Il est simple : ce journal a commencé petitement. En 1948, il y a 10 ans, il avait 10.000 abonnés. Ce numéro de juillet 1958 servira 377.000 abonnés directs. Ce qui fait qu'en 1958, «Messages» consomme 210 tonnes de papier; ce message de charité représente un convoi de 90 camions de 3 tonnes de papier chacun.
D'autres journaux ont un tirage supérieur. Mais ils se vendent dans la rue. Ou bien ils sont adressés par petits paquets à des distributeurs locaux. «Messages» sert personnellement et directement chaque mois 377.000 abonnés distincts. Les spécialistes disent que nous ne sommes pas nombreux en France à atteindre ce record. Il procure au Secours Catholique les moyens d'agir, car la famille des lecteurs est la première source de tous les secours distribués.
Mais cela pose un problème d'équipement. II y a des erreurs dans les envois. Il y a des retards dans certaines expéditions. Nous avons fait appel à des spécialistes : ils ont tous le même diagnostic : le service responsable ne s'attendait pas à un tel succès.
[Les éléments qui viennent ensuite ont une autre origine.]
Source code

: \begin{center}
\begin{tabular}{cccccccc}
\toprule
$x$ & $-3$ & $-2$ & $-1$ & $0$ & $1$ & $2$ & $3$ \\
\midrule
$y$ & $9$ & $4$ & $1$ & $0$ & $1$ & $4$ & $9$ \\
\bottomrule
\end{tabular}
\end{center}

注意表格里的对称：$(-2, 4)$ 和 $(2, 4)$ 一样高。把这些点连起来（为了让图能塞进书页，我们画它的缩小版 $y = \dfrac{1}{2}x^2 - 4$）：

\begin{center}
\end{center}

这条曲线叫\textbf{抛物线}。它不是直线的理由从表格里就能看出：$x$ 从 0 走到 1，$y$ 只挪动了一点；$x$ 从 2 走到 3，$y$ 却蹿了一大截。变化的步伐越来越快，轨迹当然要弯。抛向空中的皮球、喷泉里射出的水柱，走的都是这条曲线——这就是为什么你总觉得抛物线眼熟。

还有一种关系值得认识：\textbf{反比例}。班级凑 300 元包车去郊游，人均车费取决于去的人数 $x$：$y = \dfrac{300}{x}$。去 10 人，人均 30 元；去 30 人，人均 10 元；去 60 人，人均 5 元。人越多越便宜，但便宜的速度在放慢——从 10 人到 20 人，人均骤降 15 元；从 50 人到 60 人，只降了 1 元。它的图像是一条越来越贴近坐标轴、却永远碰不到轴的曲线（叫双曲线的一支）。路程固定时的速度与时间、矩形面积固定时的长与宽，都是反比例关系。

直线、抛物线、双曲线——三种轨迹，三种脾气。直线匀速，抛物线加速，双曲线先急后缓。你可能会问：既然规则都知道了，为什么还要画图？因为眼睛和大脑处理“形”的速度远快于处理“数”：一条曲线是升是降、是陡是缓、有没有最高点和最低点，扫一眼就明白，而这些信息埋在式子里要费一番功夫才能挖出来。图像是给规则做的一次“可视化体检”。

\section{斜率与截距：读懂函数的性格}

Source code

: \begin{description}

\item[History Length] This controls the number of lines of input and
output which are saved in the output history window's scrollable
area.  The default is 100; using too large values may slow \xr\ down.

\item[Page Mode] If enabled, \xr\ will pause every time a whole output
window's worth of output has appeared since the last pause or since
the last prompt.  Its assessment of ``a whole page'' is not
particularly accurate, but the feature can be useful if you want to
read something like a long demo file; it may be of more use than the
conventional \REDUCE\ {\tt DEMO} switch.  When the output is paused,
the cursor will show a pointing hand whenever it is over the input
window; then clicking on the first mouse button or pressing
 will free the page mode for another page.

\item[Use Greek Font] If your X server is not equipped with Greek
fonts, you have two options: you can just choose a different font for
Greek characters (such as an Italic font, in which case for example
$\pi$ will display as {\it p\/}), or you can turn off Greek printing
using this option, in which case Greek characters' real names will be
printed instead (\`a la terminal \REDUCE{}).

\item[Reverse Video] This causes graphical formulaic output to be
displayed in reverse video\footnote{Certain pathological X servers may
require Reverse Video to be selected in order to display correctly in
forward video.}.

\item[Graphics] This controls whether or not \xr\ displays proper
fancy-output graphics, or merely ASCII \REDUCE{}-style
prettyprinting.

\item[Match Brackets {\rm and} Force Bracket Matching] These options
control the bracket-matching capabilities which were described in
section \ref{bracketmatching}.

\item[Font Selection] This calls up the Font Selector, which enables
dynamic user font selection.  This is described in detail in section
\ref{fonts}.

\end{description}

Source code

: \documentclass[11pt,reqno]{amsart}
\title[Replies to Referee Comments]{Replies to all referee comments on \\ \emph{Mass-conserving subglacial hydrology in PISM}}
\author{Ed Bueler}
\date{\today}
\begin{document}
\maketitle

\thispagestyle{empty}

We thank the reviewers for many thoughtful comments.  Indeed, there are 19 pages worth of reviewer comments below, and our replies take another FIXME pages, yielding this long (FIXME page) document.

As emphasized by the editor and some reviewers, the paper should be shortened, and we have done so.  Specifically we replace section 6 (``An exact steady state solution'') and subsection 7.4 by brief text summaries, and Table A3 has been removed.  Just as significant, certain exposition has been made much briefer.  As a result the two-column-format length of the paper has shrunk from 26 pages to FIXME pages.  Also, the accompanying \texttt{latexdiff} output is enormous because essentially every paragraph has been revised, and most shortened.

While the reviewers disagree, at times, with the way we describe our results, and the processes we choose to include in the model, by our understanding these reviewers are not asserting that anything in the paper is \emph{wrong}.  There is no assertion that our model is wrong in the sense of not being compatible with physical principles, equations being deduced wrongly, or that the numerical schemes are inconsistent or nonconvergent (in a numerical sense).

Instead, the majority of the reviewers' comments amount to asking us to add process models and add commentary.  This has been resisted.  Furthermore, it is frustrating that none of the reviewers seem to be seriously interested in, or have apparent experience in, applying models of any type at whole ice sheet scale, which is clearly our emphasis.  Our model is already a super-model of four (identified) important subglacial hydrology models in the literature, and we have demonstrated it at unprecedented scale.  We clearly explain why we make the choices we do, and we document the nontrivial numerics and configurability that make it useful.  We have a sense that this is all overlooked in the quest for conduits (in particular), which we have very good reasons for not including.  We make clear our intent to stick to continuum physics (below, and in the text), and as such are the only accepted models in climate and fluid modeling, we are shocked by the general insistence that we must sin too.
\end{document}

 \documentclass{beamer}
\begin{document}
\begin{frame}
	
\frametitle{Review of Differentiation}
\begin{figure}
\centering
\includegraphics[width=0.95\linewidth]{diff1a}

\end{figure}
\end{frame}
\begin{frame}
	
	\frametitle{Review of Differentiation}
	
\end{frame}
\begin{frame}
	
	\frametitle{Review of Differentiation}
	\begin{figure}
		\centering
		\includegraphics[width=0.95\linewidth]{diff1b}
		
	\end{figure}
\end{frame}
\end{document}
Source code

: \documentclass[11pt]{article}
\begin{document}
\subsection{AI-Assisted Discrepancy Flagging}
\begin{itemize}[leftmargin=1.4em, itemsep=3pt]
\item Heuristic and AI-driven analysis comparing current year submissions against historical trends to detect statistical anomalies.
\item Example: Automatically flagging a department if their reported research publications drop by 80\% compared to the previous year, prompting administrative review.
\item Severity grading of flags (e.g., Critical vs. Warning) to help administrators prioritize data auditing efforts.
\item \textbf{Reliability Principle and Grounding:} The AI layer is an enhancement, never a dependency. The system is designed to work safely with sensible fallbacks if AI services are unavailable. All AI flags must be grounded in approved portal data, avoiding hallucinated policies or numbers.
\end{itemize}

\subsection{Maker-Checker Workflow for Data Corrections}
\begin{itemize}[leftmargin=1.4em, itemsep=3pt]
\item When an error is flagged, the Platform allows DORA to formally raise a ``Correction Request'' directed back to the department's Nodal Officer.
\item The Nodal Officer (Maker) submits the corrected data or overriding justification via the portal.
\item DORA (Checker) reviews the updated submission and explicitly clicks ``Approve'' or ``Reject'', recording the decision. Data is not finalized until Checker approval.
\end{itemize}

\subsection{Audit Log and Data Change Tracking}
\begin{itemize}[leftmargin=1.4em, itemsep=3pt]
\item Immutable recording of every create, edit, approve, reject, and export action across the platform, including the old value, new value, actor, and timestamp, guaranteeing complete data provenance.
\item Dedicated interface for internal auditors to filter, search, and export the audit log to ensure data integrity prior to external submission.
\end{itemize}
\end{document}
Il n'a plus le matériel, ni l'emplacement adapté à un tel tirage. On a accumulé les machines. On a atteint la limite de capacité des bureaux. Le travail de préparation - de correction - de mise à jour continuelle de 377.000 adresses, malgré le dévouement de son équipe, a besoin d'air et de place.
« Le paletot du petit a les manches trop courtes, il est temps de lui en acheter un neuf », pense la mère de famille. Elle Ie pense, mais elle ne l'achète pas, car elle cherche à faire servir le vieux le plus longtemps possible.
Je fais de même. Mais le Conseil d'administration du Secours Catholique, lui-même, a estimé que la limite était dépassée. Pour «Messages» il fallait un nouveau local.
Le Conseil d'Administration a pris le risque de l'acheter, mais il m'a donné mission de vous dire au moment où nous entrons dans l'été : « Si chacun de vous, pendant ses vacances, voulait bien profiter de son voyage, de ses rencontres, pour faire un, un seul abonné de plus, c'est vous qui auriez gagné cette bataille que nous livrons ».
Merci.
Mgr Jean RODHAIN.
[1] Commission du Programme. Point IV. Formation des Cadres responsables.
[2] II Cor. VIII, 1-24, IX, 1-13.
[3] Luc IX, 13 - Marc VI, 39.
[4] Luc IX, I3 - Marc VI, 38 - Mat. XIV, 17 - Jean VI, 9.
[5] Luc IX, 14 - Marc VI, 44 - Mat. XIV,21 - Jean VI, 10.
[6] Luc IX, 17 - Marc VI, 43 - Mat. XIV, 20 - Jean VI, 13.